I spend another hour of detective work on this issue today. The result was quite surprising.
- First, it is not an issue with Easylogging++. The problem can occur if I purely use
std::wcout
. - Second, the magical thing about
START_EASYLOGGINGPP
is that it will invokestd::locale::global(std::locale(""))
. This is the switch that leads to the different behaviour. - Myteriously, with the correct locale setting, I can get the correct result with both
std::wcout
and Easylogging++ in a test program. I was not able to get it working in my real project. - Finally, it turns out that the difference above is caused by
/MT
vs./MD
! The former (default if neither is specified on the command line) tells the Visual C++ compiler to use the static multi-threading library, and the latter (set by default in Visual Studio projects) tells the compiler to use the dynamic multi-threading library.
People may remember that I wrote about MSVCRT.DLL Console I/O Bug. While Visual C++ 2013 shows consistent behaviour between /MT
and /MD
, Visual C++ 2015 and 2017 exhibit the same woeful bug when /MD
is specified on the command line. This is something perplexingly weird: it seems someone at Microsoft messed up with the MSVCRT.DLL shipped with Windows first (around 2006), and then the problem spread to the Visual C++ runtime DLL after nearly a decade!

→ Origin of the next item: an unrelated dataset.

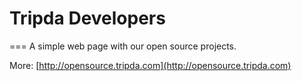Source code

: # Tripda Developers
===
A simple web page with our open source projects.

More: [http://opensource.tripda.com](http://opensource.tripda.com)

I am using many modern C++ features, so I definitely do not want to go back to Visual C++ 2013 for new projects. It seems I have to tolerate garbage characters in the log for now. Meanwhile, I submitted a bug to Microsoft. Given that I have a bug report that is deferred for four years, I am not very hopeful. But let us wait and see.
Update (20 December 2017)
A few more tests show that the debug versions (/MTd
and /MDd
) both work well. So only the default release build (using the dynamic C runtime) exhibits this problem, where the executable depends on DLLs like api-ms-win-crt-stdio-l1-1-0.dll. It seems this issue is related to the Universal C Runtime introduced in Visual Studio 2015 and Windows 10. . . .
Update (25 March 2018)
The bug was closed, and a Microsoft developer indicated that the issue had already been fixed since the Windows 10 Anniversary Update SDK (build 10.0.14393). Actually I had had build 10.0.15063 installed. The reason why I still saw the problem was that the Universal C Runtime on Windows 7 had not been updated (‘the issue will be fixed in a future update to the Universal C Runtime on Windows 7’), and I should not have seen the problem on a Windows 10 box. The current workaround is either use static linking (as I did), or copy the redistributable DLLs under C:\Program Files (x86)\Windows Kits\10\Redist\ucrt\DLLs\x86 (or x64 etc.) to the app directory (so called ‘app-local deployment’; which should not be used on Windows 10, as the system version is always preferred). My test showed that copying ucrtbase.dll was enough to fix my test case.